#### EXERCISE REQUIREMENTS
Copy out each line of the data that includes the string "برای".

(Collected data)
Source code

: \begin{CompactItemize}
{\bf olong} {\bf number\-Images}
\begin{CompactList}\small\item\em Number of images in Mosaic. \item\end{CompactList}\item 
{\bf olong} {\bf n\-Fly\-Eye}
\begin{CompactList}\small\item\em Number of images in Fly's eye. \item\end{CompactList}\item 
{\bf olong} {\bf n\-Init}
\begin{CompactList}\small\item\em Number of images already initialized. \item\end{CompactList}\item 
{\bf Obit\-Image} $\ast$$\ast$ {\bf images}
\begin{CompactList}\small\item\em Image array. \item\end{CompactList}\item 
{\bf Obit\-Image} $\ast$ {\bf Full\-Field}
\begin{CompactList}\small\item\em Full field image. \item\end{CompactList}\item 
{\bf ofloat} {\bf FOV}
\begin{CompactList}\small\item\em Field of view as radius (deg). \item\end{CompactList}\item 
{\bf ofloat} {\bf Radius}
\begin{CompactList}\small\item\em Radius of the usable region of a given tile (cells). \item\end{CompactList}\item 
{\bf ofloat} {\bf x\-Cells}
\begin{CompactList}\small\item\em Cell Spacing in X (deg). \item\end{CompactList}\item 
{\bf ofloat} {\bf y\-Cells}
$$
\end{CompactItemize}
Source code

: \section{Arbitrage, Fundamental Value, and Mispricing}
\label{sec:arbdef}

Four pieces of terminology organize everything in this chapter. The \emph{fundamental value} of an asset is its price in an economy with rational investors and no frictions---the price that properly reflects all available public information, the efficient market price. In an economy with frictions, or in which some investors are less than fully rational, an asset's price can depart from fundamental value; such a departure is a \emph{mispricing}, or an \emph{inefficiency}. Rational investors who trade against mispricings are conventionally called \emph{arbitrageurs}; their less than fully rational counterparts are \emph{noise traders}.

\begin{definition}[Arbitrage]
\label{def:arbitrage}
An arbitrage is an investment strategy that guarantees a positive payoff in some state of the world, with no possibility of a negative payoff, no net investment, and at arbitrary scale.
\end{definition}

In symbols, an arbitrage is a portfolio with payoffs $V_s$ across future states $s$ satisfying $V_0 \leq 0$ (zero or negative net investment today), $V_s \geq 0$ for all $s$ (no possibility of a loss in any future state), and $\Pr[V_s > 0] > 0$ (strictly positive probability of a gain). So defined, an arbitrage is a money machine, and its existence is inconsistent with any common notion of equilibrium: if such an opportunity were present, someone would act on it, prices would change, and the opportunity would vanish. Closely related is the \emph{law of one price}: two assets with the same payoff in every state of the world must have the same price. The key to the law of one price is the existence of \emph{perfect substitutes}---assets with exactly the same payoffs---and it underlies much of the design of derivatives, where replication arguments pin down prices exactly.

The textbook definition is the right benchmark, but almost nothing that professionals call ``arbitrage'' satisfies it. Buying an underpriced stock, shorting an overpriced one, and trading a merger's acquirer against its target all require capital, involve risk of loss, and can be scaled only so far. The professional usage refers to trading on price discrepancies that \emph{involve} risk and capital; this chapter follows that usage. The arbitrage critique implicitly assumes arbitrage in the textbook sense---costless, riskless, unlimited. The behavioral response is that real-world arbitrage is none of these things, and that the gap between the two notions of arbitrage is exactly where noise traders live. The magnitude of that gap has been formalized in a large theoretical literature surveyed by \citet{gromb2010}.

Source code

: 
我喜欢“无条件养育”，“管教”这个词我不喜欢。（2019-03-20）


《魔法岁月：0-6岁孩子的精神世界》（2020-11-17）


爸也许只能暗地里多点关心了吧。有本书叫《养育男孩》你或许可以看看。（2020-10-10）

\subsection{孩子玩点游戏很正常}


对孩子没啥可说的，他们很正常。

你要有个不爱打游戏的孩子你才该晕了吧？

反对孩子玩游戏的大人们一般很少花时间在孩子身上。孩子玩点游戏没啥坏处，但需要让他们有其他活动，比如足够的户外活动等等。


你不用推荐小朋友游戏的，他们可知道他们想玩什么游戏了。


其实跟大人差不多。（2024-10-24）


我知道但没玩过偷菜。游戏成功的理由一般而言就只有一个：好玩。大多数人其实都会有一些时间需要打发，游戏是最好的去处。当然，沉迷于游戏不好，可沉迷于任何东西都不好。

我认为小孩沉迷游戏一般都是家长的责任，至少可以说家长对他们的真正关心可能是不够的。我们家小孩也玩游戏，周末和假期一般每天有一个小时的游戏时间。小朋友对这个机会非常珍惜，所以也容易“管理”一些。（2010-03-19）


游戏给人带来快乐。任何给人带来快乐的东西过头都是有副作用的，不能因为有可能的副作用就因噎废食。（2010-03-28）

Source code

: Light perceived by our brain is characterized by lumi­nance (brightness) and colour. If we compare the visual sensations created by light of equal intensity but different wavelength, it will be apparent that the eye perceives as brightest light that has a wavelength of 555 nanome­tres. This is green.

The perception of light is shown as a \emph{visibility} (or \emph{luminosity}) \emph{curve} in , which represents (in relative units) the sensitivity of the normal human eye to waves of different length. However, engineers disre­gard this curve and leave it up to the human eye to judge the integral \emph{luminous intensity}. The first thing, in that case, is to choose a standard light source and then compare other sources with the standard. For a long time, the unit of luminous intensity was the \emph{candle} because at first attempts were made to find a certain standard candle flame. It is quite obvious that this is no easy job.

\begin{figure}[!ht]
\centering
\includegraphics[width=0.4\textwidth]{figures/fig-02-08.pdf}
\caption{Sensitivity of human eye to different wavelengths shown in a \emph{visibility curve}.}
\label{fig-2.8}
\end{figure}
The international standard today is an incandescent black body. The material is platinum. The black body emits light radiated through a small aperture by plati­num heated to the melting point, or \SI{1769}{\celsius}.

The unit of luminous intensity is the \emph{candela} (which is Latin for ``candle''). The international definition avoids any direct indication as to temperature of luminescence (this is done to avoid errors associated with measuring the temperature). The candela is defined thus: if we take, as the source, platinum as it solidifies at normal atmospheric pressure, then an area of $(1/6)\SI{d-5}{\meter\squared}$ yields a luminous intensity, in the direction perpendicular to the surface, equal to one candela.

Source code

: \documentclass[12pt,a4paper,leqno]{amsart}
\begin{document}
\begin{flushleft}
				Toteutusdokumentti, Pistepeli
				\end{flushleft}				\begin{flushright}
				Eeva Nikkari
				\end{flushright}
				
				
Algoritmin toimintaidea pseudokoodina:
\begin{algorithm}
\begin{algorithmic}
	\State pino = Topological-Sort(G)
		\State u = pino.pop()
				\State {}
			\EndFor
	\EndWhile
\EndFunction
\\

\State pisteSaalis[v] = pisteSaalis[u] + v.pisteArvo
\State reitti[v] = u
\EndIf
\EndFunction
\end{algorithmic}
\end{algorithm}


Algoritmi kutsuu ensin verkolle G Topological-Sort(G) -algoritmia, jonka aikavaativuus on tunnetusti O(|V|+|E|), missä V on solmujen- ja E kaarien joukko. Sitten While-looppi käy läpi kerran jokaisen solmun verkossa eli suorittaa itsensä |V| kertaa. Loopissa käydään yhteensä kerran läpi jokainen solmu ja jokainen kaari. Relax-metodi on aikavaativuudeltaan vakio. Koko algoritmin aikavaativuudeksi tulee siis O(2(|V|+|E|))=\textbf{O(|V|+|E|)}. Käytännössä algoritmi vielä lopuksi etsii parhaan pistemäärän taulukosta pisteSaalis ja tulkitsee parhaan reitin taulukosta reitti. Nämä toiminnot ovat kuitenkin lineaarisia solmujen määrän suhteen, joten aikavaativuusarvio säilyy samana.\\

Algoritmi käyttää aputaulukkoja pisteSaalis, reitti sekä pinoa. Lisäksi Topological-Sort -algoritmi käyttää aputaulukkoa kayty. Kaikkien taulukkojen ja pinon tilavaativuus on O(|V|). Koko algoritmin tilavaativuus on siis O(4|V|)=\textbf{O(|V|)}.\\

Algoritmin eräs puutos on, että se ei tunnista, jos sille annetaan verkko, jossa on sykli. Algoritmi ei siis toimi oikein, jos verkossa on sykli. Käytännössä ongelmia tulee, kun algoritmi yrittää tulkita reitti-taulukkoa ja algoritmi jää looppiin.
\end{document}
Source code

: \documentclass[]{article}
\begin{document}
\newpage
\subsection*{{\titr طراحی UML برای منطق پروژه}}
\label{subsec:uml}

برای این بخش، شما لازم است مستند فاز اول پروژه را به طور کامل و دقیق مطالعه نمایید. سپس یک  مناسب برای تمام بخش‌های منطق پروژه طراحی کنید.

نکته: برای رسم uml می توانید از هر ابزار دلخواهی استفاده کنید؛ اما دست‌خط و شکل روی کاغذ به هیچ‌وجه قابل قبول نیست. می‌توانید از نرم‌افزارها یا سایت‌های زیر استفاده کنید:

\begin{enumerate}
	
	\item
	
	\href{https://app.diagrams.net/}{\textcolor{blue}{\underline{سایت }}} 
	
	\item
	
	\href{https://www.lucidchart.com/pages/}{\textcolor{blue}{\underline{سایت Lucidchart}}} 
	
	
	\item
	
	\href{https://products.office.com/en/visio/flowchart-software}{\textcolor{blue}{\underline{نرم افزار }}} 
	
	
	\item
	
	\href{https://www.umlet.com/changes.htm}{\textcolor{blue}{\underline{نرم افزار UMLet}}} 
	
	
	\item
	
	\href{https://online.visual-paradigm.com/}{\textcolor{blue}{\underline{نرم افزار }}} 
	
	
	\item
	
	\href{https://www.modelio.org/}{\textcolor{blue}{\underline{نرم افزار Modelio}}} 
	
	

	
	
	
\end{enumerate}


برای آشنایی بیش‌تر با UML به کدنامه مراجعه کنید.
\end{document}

#### OUTPUT BELOW
\subsection*{{\titr طراحی UML برای منطق پروژه}}
برای این بخش، شما لازم است مستند فاز اول پروژه را به طور کامل و دقیق مطالعه نمایید. سپس یک  مناسب برای تمام بخش‌های منطق پروژه طراحی کنید.
نکته: برای رسم uml می توانید از هر ابزار دلخواهی استفاده کنید؛ اما دست‌خط و شکل روی کاغذ به هیچ‌وجه قابل قبول نیست. می‌توانید از نرم‌افزارها یا سایت‌های زیر استفاده کنید:
برای آشنایی بیش‌تر با UML به کدنامه مراجعه کنید.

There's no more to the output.